Наш монарх на битву войска свои сзывает.
 
   Это была бесконечная версификация, настолько же патриотичная, насколько и глупая, словно её сочинил патер Лутинов-Достал. Поэтому мы не удивляемся, что Швейку она нравилась. Простим его и не будем на него за это сердиться, как не сердимся на чешскую академию, которая раздаёт премии за не менее глупые произведения.
   Четыре дня пути оставались за ними, и теперь они шли через деревни, где уже не было русских войск, не было этапных пунктов и этапного начальства.
   Здесь было уже лучше. Деревни попадались богатые, почти не видевшие войны; ни войска, ни пленные сюда ещё не заходили, поэтому первый эшелон пленных пользовался большим вниманием.

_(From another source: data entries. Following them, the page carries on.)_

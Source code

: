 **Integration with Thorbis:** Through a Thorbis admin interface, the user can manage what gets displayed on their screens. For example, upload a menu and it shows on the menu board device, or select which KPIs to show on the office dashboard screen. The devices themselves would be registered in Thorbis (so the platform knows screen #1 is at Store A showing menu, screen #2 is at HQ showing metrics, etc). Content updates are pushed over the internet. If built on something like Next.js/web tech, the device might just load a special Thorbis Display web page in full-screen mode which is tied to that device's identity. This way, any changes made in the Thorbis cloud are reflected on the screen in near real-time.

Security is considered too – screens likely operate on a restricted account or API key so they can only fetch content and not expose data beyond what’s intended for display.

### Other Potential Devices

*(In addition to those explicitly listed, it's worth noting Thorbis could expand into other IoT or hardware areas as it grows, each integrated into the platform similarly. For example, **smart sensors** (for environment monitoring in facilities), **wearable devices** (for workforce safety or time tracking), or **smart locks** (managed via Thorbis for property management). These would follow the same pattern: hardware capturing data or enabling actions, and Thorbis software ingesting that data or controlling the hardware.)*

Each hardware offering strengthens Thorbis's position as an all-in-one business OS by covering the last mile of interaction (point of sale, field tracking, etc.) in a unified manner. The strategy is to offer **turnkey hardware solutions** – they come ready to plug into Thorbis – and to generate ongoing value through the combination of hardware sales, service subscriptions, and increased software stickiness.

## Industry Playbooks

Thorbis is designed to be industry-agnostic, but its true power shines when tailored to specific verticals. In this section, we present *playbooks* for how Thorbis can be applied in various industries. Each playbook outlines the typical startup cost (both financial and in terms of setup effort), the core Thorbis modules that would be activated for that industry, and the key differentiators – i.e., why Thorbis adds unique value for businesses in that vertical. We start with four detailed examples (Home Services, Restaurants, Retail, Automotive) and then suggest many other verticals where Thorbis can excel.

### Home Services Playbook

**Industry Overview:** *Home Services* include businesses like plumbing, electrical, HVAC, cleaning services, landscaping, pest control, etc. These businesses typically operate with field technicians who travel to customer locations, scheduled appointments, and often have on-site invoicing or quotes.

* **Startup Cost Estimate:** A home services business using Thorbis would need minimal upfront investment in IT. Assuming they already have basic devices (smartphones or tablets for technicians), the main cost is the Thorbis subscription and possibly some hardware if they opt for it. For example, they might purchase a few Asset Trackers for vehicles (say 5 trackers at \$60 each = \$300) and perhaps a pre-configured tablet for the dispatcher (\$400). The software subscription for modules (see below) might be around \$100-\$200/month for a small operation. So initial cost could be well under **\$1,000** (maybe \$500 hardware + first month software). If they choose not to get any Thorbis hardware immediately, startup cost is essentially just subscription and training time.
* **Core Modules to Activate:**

Крестьяне относились к ним с жалостью, давали табак и папиросы; женщины, смотря на них, плакали, раздавали им хлеб, сами варили для них картошку и разносили се в горшках по сараям и ригам, в которых размещались пленные.
   Жестокость войны вновь стала смягчаться человеческим отношением, человеческим чувством; русские солдаты уже больше никого не гнали вперёд; когда пленный, чувствуя себя больным, отставал от отряда и крестьяне, обгонявшие его на телеге, обращали внимание солдата на него, конвойный махал рукой и говорил:
   — Пускай удирает! До Австрии теперь далеко. Если транспорт приходил в деревню ещё засветло, то мужики и бабы, девки и дети окружали их и заводили разговор. Они спрашивали, есть ли в Австрии солнце, земля, деревья, вода, как в Австрии сеют хлеб; узнав, что там растёт рожь, ячмень, пшеница, что также растут тополя, вишни, берёзы и груши, что летом светит солнце и идёт дождь, а зимою снег, что днём у них светло, а ночью темно и т. п., они радостно улыбались и спокойно резюмировали:
   — Все равно как у нас! Везде одинаково!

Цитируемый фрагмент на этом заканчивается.